(Your goal) Which lines of the records below contain the word "arclist"? Report each of them in full.

*** Opening Data supplied ***

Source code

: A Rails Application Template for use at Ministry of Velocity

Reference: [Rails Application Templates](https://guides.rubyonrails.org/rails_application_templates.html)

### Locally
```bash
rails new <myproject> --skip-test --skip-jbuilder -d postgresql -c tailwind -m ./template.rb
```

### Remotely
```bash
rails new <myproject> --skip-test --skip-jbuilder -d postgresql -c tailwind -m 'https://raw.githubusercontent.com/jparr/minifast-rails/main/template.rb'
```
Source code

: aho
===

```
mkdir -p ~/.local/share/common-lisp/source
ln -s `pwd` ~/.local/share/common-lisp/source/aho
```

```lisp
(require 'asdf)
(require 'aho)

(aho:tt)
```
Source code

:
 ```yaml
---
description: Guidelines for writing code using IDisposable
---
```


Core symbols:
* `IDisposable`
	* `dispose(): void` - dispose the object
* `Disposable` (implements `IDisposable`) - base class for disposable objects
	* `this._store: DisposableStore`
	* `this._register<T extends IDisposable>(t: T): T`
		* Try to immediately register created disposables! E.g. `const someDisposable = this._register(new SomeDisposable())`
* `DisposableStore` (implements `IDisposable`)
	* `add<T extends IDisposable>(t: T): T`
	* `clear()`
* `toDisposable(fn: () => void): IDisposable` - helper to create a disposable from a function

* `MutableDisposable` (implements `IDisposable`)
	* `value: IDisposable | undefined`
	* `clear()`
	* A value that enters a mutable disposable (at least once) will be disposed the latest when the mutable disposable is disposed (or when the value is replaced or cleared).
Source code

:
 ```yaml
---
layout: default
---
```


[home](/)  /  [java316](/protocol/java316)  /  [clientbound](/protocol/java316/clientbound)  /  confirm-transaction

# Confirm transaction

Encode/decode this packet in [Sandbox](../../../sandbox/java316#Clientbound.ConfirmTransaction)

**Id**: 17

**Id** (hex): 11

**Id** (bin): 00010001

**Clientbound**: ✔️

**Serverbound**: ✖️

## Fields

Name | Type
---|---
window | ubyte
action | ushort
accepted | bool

*** Closing Data supplied ***
*** Opening Data supplied ***

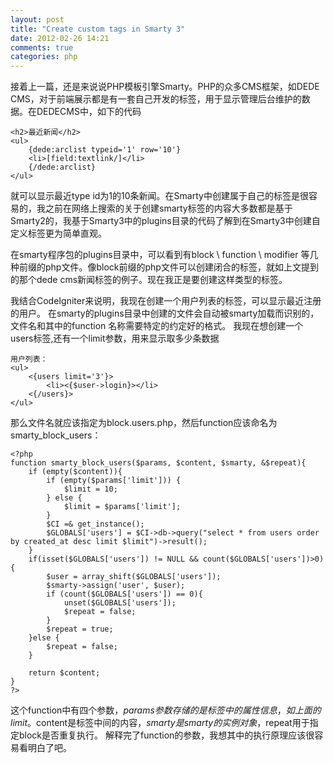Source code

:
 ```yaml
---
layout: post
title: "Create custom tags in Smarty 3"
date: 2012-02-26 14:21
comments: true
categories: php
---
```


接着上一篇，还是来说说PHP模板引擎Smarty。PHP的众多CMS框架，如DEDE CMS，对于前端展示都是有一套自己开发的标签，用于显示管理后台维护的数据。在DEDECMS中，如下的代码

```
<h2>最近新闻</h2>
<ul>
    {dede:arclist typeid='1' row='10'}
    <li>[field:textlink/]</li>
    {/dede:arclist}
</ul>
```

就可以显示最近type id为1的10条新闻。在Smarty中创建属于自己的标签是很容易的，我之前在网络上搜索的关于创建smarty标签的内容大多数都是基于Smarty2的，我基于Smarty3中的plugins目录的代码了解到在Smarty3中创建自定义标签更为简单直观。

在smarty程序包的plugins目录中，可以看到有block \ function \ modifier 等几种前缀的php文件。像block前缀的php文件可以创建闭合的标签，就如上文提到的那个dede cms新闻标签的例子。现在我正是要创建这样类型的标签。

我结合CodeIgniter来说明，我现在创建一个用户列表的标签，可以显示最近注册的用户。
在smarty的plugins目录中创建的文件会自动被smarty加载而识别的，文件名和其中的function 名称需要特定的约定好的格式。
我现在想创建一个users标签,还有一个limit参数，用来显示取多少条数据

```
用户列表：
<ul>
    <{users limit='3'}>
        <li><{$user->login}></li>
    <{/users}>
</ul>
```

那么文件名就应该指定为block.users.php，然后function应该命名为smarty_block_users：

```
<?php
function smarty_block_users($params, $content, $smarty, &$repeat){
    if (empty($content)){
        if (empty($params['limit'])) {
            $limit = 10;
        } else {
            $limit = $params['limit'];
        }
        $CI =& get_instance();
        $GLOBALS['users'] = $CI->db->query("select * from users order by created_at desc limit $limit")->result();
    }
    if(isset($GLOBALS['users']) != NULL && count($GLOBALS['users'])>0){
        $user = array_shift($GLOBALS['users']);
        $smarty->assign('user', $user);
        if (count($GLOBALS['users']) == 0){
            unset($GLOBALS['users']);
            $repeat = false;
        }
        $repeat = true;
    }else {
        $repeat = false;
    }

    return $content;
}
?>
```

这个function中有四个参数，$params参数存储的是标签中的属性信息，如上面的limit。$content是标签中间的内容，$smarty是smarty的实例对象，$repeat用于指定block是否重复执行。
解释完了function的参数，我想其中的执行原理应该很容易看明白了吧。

*** Closing Data supplied ***
*** Opening Data supplied ***

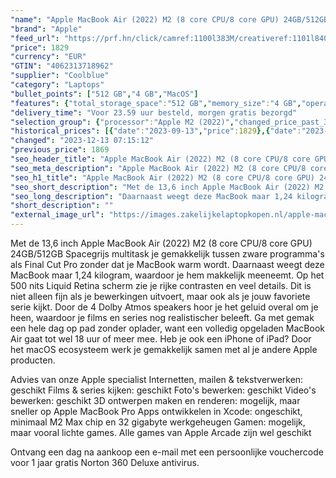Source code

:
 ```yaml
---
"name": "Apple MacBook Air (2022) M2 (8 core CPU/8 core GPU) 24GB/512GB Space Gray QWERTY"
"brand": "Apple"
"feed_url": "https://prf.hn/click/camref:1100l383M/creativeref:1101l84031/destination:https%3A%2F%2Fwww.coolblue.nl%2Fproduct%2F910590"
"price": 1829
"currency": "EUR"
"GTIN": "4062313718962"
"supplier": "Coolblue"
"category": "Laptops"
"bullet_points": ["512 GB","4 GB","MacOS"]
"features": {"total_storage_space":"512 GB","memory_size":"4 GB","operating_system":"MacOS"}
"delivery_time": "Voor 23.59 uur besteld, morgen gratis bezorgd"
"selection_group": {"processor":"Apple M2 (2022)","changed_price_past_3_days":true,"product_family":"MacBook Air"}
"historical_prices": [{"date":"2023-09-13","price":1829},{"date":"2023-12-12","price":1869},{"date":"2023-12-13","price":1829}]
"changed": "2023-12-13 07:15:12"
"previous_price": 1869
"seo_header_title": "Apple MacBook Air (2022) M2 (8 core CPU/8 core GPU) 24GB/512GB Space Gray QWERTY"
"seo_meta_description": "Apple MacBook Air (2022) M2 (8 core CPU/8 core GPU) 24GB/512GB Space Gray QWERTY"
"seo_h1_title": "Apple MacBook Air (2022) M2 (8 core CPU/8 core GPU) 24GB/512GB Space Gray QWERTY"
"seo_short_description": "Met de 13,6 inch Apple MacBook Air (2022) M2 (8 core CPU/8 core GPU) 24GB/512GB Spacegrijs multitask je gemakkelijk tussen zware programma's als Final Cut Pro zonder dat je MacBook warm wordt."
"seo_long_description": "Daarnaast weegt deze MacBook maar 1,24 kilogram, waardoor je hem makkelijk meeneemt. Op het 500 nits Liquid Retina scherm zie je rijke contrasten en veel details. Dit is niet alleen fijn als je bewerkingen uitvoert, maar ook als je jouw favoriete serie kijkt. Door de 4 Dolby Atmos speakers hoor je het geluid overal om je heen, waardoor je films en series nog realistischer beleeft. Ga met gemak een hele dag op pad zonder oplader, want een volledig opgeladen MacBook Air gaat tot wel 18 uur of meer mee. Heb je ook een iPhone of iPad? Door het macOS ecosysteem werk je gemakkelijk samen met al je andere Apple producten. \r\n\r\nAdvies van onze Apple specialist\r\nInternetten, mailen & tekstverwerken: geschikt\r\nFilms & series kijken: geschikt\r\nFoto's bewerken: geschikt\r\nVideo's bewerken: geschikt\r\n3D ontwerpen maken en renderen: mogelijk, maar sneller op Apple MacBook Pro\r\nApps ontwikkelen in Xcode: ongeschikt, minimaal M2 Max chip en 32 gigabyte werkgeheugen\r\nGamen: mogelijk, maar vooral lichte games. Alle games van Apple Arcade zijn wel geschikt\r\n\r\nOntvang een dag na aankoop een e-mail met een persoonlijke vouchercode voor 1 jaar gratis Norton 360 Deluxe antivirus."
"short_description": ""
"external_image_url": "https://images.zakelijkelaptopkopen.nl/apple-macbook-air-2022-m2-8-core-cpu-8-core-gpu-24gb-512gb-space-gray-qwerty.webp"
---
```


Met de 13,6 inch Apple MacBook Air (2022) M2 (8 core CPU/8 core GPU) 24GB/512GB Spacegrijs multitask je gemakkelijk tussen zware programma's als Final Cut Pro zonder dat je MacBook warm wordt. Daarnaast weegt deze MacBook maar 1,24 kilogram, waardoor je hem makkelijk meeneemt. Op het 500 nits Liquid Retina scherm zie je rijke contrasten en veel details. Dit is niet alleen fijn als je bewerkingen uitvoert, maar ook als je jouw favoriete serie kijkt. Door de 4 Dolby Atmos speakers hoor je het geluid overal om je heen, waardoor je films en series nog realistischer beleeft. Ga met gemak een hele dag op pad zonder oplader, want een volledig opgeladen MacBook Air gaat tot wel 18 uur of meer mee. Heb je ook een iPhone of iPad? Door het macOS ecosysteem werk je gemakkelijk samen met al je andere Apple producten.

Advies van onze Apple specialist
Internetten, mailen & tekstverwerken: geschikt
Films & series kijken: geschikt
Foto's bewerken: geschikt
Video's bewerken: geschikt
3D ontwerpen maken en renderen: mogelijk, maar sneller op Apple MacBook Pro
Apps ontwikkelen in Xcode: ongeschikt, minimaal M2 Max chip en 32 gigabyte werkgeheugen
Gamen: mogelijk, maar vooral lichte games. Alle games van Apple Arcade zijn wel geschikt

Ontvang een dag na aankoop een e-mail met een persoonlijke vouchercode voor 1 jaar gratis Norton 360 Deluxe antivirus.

*** Closing Data supplied ***

(Response)
    {dede:arclist typeid='1' row='10'}
    {/dede:arclist}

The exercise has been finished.